### Work item
In the listing below, print exactly the lines between the line holding "저희도 카카오톡 선물하기" and the line holding "유저(MZ 세대)들의 유입량**", inclusive, and no more.

━━ Input

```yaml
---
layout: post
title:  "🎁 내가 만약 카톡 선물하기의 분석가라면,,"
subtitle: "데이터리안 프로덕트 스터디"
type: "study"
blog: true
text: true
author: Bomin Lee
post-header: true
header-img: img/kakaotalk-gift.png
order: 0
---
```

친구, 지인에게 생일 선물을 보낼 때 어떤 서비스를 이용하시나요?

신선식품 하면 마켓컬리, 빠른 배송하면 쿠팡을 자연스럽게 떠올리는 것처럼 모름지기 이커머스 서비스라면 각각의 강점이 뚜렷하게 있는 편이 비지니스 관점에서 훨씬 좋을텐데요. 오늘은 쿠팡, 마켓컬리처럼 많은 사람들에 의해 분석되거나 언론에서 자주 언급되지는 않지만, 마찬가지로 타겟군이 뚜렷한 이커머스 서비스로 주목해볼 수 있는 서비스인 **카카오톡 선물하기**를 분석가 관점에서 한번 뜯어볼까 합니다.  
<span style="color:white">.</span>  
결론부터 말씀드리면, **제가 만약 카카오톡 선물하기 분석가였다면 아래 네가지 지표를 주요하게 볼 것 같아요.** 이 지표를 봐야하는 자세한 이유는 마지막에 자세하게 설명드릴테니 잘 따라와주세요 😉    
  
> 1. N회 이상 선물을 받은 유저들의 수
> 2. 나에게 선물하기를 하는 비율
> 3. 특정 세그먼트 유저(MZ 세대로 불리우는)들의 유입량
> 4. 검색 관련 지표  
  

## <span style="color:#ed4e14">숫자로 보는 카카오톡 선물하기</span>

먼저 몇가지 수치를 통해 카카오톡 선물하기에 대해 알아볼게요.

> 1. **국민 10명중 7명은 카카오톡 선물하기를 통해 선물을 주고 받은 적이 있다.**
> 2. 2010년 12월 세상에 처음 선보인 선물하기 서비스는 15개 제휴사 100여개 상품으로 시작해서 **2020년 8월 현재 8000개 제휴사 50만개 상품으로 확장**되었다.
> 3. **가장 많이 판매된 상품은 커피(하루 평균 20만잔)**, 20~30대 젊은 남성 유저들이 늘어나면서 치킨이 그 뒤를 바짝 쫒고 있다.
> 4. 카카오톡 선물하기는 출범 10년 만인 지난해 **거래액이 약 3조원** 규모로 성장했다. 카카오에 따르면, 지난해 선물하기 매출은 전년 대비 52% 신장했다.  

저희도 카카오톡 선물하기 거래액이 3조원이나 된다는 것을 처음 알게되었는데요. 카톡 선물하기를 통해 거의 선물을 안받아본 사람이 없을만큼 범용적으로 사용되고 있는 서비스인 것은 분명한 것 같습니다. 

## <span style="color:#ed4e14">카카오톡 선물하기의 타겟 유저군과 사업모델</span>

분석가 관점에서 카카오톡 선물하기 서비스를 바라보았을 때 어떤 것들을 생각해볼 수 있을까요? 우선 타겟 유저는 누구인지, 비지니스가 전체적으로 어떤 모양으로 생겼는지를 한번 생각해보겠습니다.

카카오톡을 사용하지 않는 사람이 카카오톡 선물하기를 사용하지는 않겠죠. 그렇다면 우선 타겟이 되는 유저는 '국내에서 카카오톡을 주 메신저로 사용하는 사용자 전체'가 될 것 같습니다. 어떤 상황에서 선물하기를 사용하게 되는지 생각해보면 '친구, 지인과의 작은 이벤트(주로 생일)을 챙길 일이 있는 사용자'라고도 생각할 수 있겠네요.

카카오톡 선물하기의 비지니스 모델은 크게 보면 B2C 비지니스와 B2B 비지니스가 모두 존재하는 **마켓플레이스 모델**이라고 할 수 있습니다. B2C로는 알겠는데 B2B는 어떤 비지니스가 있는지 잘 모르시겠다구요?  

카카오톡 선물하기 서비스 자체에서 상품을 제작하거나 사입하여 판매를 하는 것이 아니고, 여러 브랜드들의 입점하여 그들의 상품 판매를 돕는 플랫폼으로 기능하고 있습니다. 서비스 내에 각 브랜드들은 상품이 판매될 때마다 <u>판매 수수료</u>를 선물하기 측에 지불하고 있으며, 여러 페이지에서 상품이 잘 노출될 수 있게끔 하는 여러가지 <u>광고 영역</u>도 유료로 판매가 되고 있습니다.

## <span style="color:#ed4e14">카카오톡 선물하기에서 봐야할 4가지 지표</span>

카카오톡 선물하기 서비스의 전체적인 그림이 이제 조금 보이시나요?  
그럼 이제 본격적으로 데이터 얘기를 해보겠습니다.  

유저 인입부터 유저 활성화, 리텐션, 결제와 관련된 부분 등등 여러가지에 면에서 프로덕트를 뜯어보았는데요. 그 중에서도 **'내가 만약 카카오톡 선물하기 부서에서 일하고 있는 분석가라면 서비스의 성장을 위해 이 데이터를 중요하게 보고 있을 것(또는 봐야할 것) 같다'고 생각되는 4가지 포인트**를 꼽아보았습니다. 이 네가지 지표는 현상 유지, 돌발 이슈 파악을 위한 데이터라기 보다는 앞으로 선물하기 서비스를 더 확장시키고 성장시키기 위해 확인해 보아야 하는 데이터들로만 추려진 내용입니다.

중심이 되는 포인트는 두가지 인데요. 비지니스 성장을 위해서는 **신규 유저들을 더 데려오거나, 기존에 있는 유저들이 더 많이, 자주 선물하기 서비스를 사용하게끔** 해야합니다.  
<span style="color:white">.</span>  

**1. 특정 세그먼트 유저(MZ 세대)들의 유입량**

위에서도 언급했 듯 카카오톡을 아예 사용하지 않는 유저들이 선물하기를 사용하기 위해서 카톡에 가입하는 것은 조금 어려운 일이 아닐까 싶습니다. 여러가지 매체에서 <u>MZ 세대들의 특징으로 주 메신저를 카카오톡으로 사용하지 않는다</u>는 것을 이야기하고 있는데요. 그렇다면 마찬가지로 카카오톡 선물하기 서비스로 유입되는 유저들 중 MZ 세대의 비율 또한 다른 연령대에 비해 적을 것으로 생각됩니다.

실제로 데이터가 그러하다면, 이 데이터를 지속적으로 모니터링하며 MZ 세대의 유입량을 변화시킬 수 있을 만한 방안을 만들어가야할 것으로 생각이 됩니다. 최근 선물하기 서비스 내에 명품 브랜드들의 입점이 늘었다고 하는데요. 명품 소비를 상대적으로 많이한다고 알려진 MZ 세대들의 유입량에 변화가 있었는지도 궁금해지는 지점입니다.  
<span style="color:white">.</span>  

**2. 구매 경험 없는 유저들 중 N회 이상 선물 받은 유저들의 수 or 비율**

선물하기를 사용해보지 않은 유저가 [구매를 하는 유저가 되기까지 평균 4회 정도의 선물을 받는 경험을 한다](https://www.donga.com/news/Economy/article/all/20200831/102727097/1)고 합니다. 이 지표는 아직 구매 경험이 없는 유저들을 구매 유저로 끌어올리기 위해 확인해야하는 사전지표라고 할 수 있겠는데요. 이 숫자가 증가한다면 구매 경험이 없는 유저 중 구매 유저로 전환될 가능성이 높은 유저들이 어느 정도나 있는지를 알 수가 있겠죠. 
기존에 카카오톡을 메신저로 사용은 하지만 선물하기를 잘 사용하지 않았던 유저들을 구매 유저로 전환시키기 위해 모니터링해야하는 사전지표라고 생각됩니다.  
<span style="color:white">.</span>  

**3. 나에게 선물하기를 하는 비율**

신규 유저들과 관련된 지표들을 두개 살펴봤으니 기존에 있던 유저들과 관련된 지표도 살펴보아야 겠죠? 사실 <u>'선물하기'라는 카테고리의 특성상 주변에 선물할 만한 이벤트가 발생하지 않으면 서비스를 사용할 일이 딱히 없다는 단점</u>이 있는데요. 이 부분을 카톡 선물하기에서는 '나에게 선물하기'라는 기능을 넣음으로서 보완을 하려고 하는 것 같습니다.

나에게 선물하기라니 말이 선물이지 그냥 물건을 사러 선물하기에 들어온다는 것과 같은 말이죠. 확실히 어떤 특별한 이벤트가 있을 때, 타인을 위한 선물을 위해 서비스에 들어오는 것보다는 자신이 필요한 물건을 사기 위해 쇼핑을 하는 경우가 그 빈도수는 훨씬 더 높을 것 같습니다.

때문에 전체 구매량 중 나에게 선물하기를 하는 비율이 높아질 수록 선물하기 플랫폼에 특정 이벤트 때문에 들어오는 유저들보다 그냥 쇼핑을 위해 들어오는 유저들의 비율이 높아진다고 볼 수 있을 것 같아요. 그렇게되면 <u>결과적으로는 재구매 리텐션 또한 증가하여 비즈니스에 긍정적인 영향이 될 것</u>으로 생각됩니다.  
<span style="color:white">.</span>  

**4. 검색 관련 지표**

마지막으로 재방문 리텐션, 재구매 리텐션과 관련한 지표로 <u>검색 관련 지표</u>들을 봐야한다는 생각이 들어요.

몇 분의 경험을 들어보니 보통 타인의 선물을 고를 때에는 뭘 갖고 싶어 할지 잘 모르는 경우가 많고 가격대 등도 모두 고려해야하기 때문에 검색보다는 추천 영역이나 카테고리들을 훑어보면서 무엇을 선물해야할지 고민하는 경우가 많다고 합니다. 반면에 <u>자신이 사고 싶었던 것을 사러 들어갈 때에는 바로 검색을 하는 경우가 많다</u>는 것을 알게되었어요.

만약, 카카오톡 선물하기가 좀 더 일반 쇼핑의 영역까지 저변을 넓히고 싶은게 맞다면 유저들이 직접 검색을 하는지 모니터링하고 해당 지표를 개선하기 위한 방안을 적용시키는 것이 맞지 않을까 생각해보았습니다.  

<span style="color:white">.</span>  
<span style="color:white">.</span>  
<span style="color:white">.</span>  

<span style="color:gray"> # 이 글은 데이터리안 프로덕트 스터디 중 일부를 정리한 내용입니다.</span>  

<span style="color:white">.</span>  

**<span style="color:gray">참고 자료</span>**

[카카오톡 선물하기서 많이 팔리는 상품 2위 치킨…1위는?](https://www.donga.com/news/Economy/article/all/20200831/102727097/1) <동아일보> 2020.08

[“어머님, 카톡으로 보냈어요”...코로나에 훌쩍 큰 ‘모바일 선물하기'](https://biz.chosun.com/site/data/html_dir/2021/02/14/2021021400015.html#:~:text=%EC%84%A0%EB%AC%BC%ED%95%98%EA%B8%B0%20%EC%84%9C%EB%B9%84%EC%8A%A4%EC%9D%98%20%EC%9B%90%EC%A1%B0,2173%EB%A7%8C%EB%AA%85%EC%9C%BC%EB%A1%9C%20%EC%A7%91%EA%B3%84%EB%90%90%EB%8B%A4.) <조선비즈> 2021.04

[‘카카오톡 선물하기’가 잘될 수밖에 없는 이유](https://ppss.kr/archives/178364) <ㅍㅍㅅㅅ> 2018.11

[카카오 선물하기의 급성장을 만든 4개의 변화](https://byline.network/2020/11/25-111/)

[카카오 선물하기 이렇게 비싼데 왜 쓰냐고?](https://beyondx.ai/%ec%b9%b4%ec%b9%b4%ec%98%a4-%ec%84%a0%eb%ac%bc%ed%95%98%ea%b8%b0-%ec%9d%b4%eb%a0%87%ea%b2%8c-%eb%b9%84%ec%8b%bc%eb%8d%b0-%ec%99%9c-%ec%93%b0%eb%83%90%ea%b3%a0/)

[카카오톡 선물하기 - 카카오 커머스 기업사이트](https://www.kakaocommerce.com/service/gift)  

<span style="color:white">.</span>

━━━━

### Solution to the problem
저희도 카카오톡 선물하기 거래액이 3조원이나 된다는 것을 처음 알게되었는데요. 카톡 선물하기를 통해 거의 선물을 안받아본 사람이 없을만큼 범용적으로 사용되고 있는 서비스인 것은 분명한 것 같습니다. 

## <span style="color:#ed4e14">카카오톡 선물하기의 타겟 유저군과 사업모델</span>

분석가 관점에서 카카오톡 선물하기 서비스를 바라보았을 때 어떤 것들을 생각해볼 수 있을까요? 우선 타겟 유저는 누구인지, 비지니스가 전체적으로 어떤 모양으로 생겼는지를 한번 생각해보겠습니다.

카카오톡을 사용하지 않는 사람이 카카오톡 선물하기를 사용하지는 않겠죠. 그렇다면 우선 타겟이 되는 유저는 '국내에서 카카오톡을 주 메신저로 사용하는 사용자 전체'가 될 것 같습니다. 어떤 상황에서 선물하기를 사용하게 되는지 생각해보면 '친구, 지인과의 작은 이벤트(주로 생일)을 챙길 일이 있는 사용자'라고도 생각할 수 있겠네요.

카카오톡 선물하기의 비지니스 모델은 크게 보면 B2C 비지니스와 B2B 비지니스가 모두 존재하는 **마켓플레이스 모델**이라고 할 수 있습니다. B2C로는 알겠는데 B2B는 어떤 비지니스가 있는지 잘 모르시겠다구요?  

카카오톡 선물하기 서비스 자체에서 상품을 제작하거나 사입하여 판매를 하는 것이 아니고, 여러 브랜드들의 입점하여 그들의 상품 판매를 돕는 플랫폼으로 기능하고 있습니다. 서비스 내에 각 브랜드들은 상품이 판매될 때마다 <u>판매 수수료</u>를 선물하기 측에 지불하고 있으며, 여러 페이지에서 상품이 잘 노출될 수 있게끔 하는 여러가지 <u>광고 영역</u>도 유료로 판매가 되고 있습니다.

## <span style="color:#ed4e14">카카오톡 선물하기에서 봐야할 4가지 지표</span>

카카오톡 선물하기 서비스의 전체적인 그림이 이제 조금 보이시나요?  
그럼 이제 본격적으로 데이터 얘기를 해보겠습니다.  

유저 인입부터 유저 활성화, 리텐션, 결제와 관련된 부분 등등 여러가지에 면에서 프로덕트를 뜯어보았는데요. 그 중에서도 **'내가 만약 카카오톡 선물하기 부서에서 일하고 있는 분석가라면 서비스의 성장을 위해 이 데이터를 중요하게 보고 있을 것(또는 봐야할 것) 같다'고 생각되는 4가지 포인트**를 꼽아보았습니다. 이 네가지 지표는 현상 유지, 돌발 이슈 파악을 위한 데이터라기 보다는 앞으로 선물하기 서비스를 더 확장시키고 성장시키기 위해 확인해 보아야 하는 데이터들로만 추려진 내용입니다.

중심이 되는 포인트는 두가지 인데요. 비지니스 성장을 위해서는 **신규 유저들을 더 데려오거나, 기존에 있는 유저들이 더 많이, 자주 선물하기 서비스를 사용하게끔** 해야합니다.  
<span style="color:white">.</span>  

**1. 특정 세그먼트 유저(MZ 세대)들의 유입량**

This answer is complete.